Lesson 2: Introducing Proportional Relationships with Tables
Let’s solve problems involving proportional relationships using tables.
Illustrative Math Unit 7.2, Lesson 2 (printable worksheets)
Lesson 2 Summary
The following diagram shows how to use a table to reason about two quantities that are in a proportional relationship and understand the terms proportional relationship and constant of proportionality.
Lesson 2.1 Notice and Wonder: Paper Towels by the Case
Here is a table that shows how many rolls of paper towels a store receives when they order different numbers of cases.
What do you notice about the table? What do you wonder?
Lesson 2.2 Feeding a Crowd
- A recipe says that 2 cups of dry rice will serve 6 people. Complete the table as you answer the questions. Be prepared to explain your reasoning.
a. How many people will 10 cups of rice serve?
b. How many cups of rice are needed to serve 45 people?
Lesson 2.3 Making Bread Dough
A bakery uses 8 tablespoons of honey for every 10 cups of flour to make bread dough. Some days they bake bigger batches and some days they bake smaller batches, but they always use the same ratio of honey to flour. Complete the table as you answer the questions. Be prepared to explain your reasoning.
- How many cups of flour do they use with 20 tablespoons of honey?
- How many cups of flour do they use with 13 tablespoons of honey?
- How many tablespoons of honey do they use with 20 cups of flour?
- What is the proportional relationship represented by this table?
Lesson 2.4 Quarters and Dimes
4 quarters are equal in value to 10 dimes.
- How many dimes equal the value of 6 quarters?
- How many dimes equal the value of 14 quarters?
- What value belongs next to the 1 in the table? What does it mean in this context?
Are you ready for more?
Pennies made before 1982 are 95% copper and weigh about 3.11 grams each. (Pennies made after that date are primarily made of zinc). Some people claim that the value of the copper in one of these pennies is greater than the face value of the penny. Find out how much copper is worth right now, and decide if this claim is true.
If we take the copper price to be $3.5170 per pound.
95% · 3.11 g = 2.9545 g = 0.0065136 pounds
The copper in the penny is now worth $3.5170 · 0.0065136 = $0.022908 which is more than than the face value of $0.01
constant of proportionality
In a proportional relationship, the values for one quantity are each multiplied by the same number to get the values for the other quantity. This number is called the constant of proportionality.

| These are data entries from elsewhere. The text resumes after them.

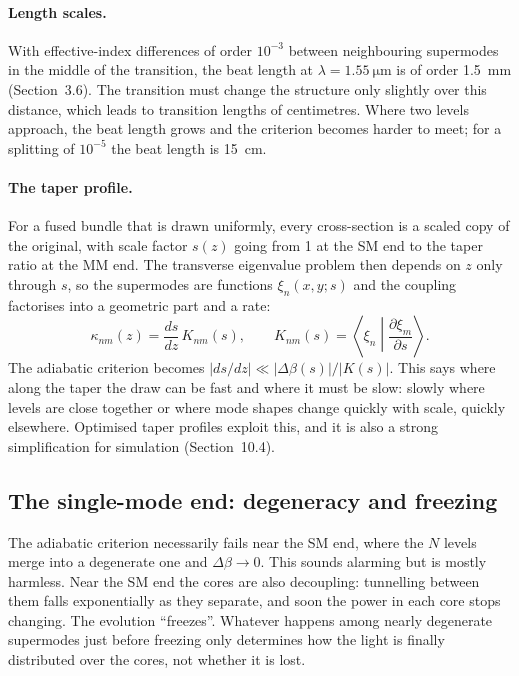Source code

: \documentclass[11pt,a4paper]{article}
\begin{document}
\paragraph{Length scales.} With effective-index differences of order $10^{-3}$ between neighbouring supermodes in the middle of the transition, the beat length at $\lambda = \SI{1.55}{\micro\meter}$ is of order \SI{1.5}{\milli\meter} (Section~3.6). The transition must change the structure only slightly over this distance, which leads to transition lengths of centimetres. Where two levels approach, the beat length grows and the criterion becomes harder to meet; for a splitting of $10^{-5}$ the beat length is \SI{15}{\centi\meter}.

\paragraph{The taper profile.} For a fused bundle that is drawn uniformly, every cross-section is a scaled copy of the original, with scale factor $s(z)$ going from 1 at the SM end to the taper ratio at the MM end. The transverse eigenvalue problem then depends on $z$ only through $s$, so the supermodes are functions $\xi_n(x,y;s)$ and the coupling factorises into a geometric part and a rate:
\begin{equation}
\kappa_{nm}(z) = \frac{ds}{dz}\, K_{nm}(s),
\qquad
K_{nm}(s) = \left\langle \xi_n \middle| \frac{\partial \xi_m}{\partial s} \right\rangle.
\label{eq:kappa_scaled}
\end{equation}
The adiabatic criterion becomes $|ds/dz| \ll |\Delta\beta(s)|/|K(s)|$. This says where along the taper the draw can be fast and where it must be slow: slowly where levels are close together or where mode shapes change quickly with scale, quickly elsewhere. Optimised taper profiles exploit this, and it is also a strong simplification for simulation (Section~10.4).

\subsection{The single-mode end: degeneracy and freezing}
The adiabatic criterion necessarily fails near the SM end, where the $N$ levels merge into a degenerate one and $\Delta\beta \to 0$. This sounds alarming but is mostly harmless. Near the SM end the cores are also decoupling: tunnelling between them falls exponentially as they separate, and soon the power in each core stops changing. The evolution ``freezes''. Whatever happens among nearly degenerate supermodes just before freezing only determines how the light is finally distributed over the cores, not whether it is lost.
\end{document}
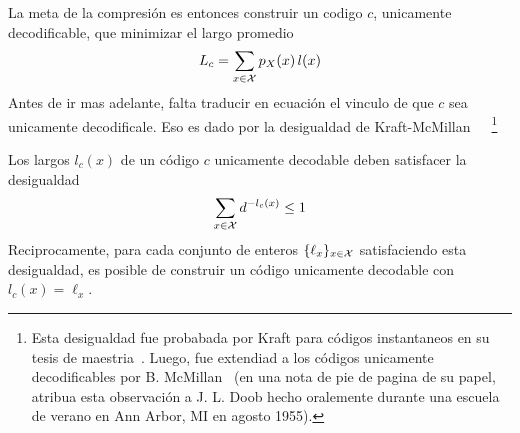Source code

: La  meta de  la compresi\'on  es entonces  construir un  codigo  $c$, unicamente
decodificable, que minimizar el largo promedio
%
\[
L_c = \sum_{x \in \mathcal{X}} p_X(x) \, l(x)
\]
%
Antes de ir mas adelante, falta traducir en ecuaci\'on el vinculo de que $c$ sea
unicamente    decodificale.    Eso    es    dado   por    la   desigualdad    de
Kraft-McMillan~~\cite{Kra49,   McM56,   Kar61}~\footnote{Esta  desigualdad   fue
  probabada   por   Kraft  para   c\'odigos   instantaneos   en   su  tesis   de
  maestria~\cite{Kra49}.  Luego,  fue   extendiad  a  los  c\'odigos  unicamente
  decodificables por B.  McMillan~\cite{McM56} (en una nota de  pie de pagina de
  su papel,  atribua esta observaci\'on a  J.  L. Doob  hecho oralemente durante
  una escuela de verano en Ann Arbor, MI en agosto 1955).}
%
\begin{teorema}
  Los largos $l_c(x)$  de un c\'odigo $c$ unicamente  decodable deben satisfacer
  la desigualdad
  \[
  \sum_{x \in \mathcal{X}} d^{-l_c(x)} \le 1
  \]
  Reciprocamente,  para cada  conjunto  de  enteros $\{  \ell_x  \}_{x \in  \mathcal{X}}$
  satisfaciendo esta desigualdad, es posible de construir un c\'odigo unicamente
  decodable con $l_c(x) = \ell_x$.
\end{teorema}
%
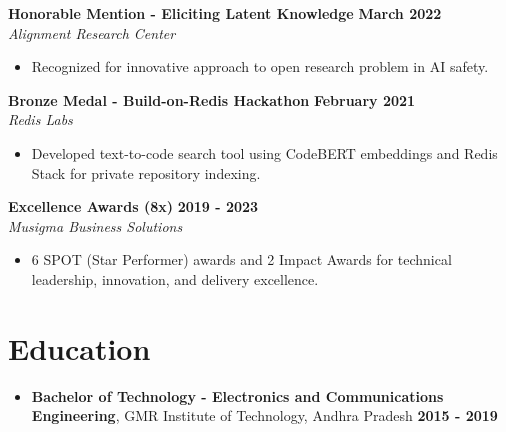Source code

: \documentclass[11pt]{article}
\begin{document}
\textbf{Honorable Mention - Eliciting Latent Knowledge} \hfill \textbf{March 2022} \\
\textit{Alignment Research Center}
\begin{itemize}[leftmargin=*, nosep]
\item Recognized for innovative approach to open research problem in AI safety.
\end{itemize}

\textbf{Bronze Medal - Build-on-Redis Hackathon} \hfill \textbf{February 2021} \\
\textit{Redis Labs}
\begin{itemize}[leftmargin=*, nosep]
\item Developed text-to-code search tool using CodeBERT embeddings and Redis Stack for private repository indexing.
\end{itemize}

\textbf{Excellence Awards (8x)} \hfill \textbf{2019 - 2023} \\
\textit{Musigma Business Solutions}
\begin{itemize}[leftmargin=*, nosep]
\item 6 SPOT (Star Performer) awards and 2 Impact Awards for technical leadership, innovation, and delivery excellence.
\end{itemize}

\section{Education}
\begin{itemize}[leftmargin=*, nosep]
\item \textbf{Bachelor of Technology - Electronics and Communications Engineering}, GMR Institute of Technology, Andhra Pradesh \hfill \textbf{2015 - 2019}
\end{itemize}
\end{document}
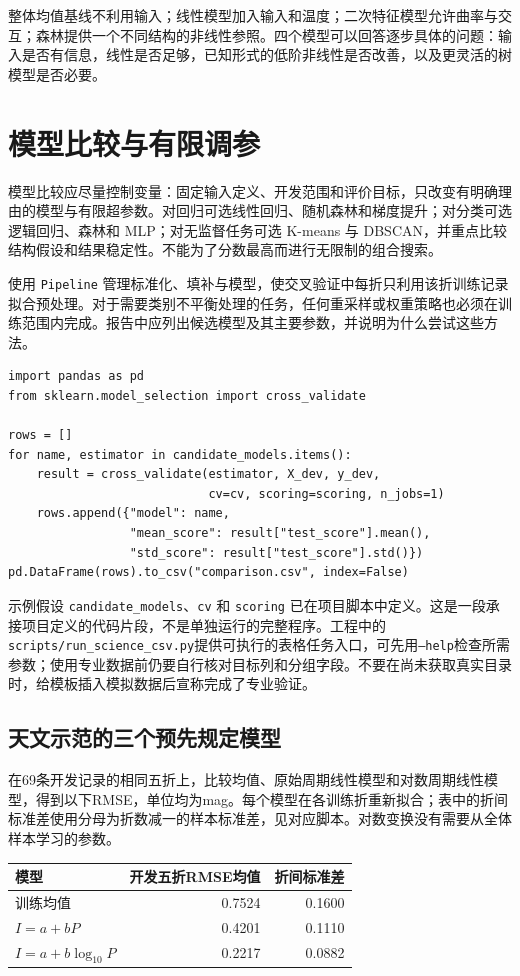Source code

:整体均值基线不利用输入；线性模型加入输入和温度；二次特征模型允许曲率与交互；森林提供一个不同结构的非线性参照。四个模型可以回答逐步具体的问题：输入是否有信息，线性是否足够，已知形式的低阶非线性是否改善，以及更灵活的树模型是否必要。

\section{模型比较与有限调参}
模型比较应尽量控制变量：固定输入定义、开发范围和评价目标，只改变有明确理由的模型与有限超参数。对回归可选线性回归、随机森林和梯度提升；对分类可选逻辑回归、森林和 MLP；对无监督任务可选 K-means 与 DBSCAN，并重点比较结构假设和结果稳定性。不能为了分数最高而进行无限制的组合搜索。

使用 \texttt{Pipeline} 管理标准化、填补与模型，使交叉验证中每折只利用该折训练记录拟合预处理。对于需要类别不平衡处理的任务，任何重采样或权重策略也必须在训练范围内完成。报告中应列出候选模型及其主要参数，并说明为什么尝试这些方法。

\begin{lstlisting}[caption={综合项目中保存统一模型比较记录的示例}]
import pandas as pd
from sklearn.model_selection import cross_validate

rows = []
for name, estimator in candidate_models.items():
    result = cross_validate(estimator, X_dev, y_dev,
                            cv=cv, scoring=scoring, n_jobs=1)
    rows.append({"model": name,
                 "mean_score": result["test_score"].mean(),
                 "std_score": result["test_score"].std()})
pd.DataFrame(rows).to_csv("comparison.csv", index=False)
\end{lstlisting}

示例假设 \texttt{candidate\_models}、\texttt{cv} 和 \texttt{scoring} 已在项目脚本中定义。这是一段承接项目定义的代码片段，不是单独运行的完整程序。工程中的\texttt{scripts/run\_science\_csv.py}提供可执行的表格任务入口，可先用\texttt{--help}检查所需参数；使用专业数据前仍要自行核对目标列和分组字段。不要在尚未获取真实目录时，给模板插入模拟数据后宣称完成了专业验证。

\subsection{天文示范的三个预先规定模型}
在69条开发记录的相同五折上，比较均值、原始周期线性模型和对数周期线性模型，得到以下RMSE，单位均为mag。每个模型在各训练折重新拟合；表中的折间标准差使用分母为折数减一的样本标准差，见对应脚本。对数变换没有需要从全体样本学习的参数。
\begin{center}\small
\begin{tabular}{lrr}\toprule
模型&开发五折RMSE均值&折间标准差\\\midrule
训练均值&0.7524&0.1600\\
$I=a+bP$&0.4201&0.1110\\
$I=a+b\log_{10}P$&0.2217&0.0882\\\bottomrule
\end{tabular}\end{center}

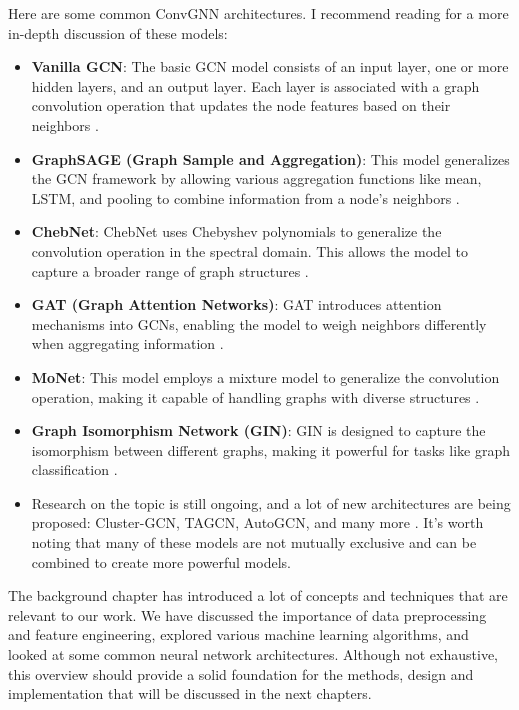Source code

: 
    Here are some common ConvGNN architectures. I recommend reading  \cite{GCNAutoFiltering22} for a more in-depth discussion of these models:

    \begin{itemize}
        \item \textbf{Vanilla GCN}: The basic GCN model consists of an input layer, one or more hidden layers, and an output layer. Each layer is associated with a graph convolution operation that updates the node features based on their neighbors \cite{KG22}.
        
        \item \textbf{GraphSAGE (Graph Sample and Aggregation)}: This model generalizes the GCN framework by allowing various aggregation functions like mean, LSTM, and pooling to combine information from a node's neighbors \cite{GraphSAGE17}.
        
        \item \textbf{ChebNet}: ChebNet uses Chebyshev polynomials to generalize the convolution operation in the spectral domain. This allows the model to capture a broader range of graph structures \cite{GNNComprehensiveSurvey20}.
        
        \item \textbf{GAT (Graph Attention Networks)}: GAT introduces attention mechanisms into GCNs, enabling the model to weigh neighbors differently when aggregating information \cite{GAT17}.
        
        \item \textbf{MoNet}: This model employs a mixture model to generalize the convolution operation, making it capable of handling graphs with diverse structures \cite{MoNet17}.
        
        \item \textbf{Graph Isomorphism Network (GIN)}: GIN is designed to capture the isomorphism between different graphs, making it powerful for tasks like graph classification \cite{GCNAutoFiltering22}.
        
        \item Research on the topic is still ongoing, and a lot of new architectures are being proposed: Cluster-GCN, TAGCN, AutoGCN, and many more \cite{GCNAutoFiltering22}. It's worth noting that many of these models are not mutually exclusive and can be combined to create more powerful models.
    \end{itemize}

    The background chapter has introduced a lot of concepts and techniques that are relevant to our work. We have discussed the importance of data preprocessing and feature engineering, explored various machine learning algorithms, and looked at some common neural network architectures. Although not exhaustive, this overview should provide a solid foundation for the methods, design and implementation that will be discussed in the next chapters.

In this example, the constant of proportionality is 3, because 2 · 3 = 6, 3 · 3 = 9, and 5 · 3 = 15. This means that there are 3 apples for every 1 orange in the fruit salad.
In a proportional relationship, the values for one quantity are each multiplied by the same number to get the values for the other quantity.
For example, in this table every value of p is equal to 4 times the value of s on the same row.
We can write this relationship as p = 4s. This equation shows that p is proportional to s.
Lesson 2 Practice Problems
- When Han makes chocolate milk, he mixes 2 cups of milk with 3 tablespoons of chocolate syrup. Here is a table that shows how to make batches of different sizes.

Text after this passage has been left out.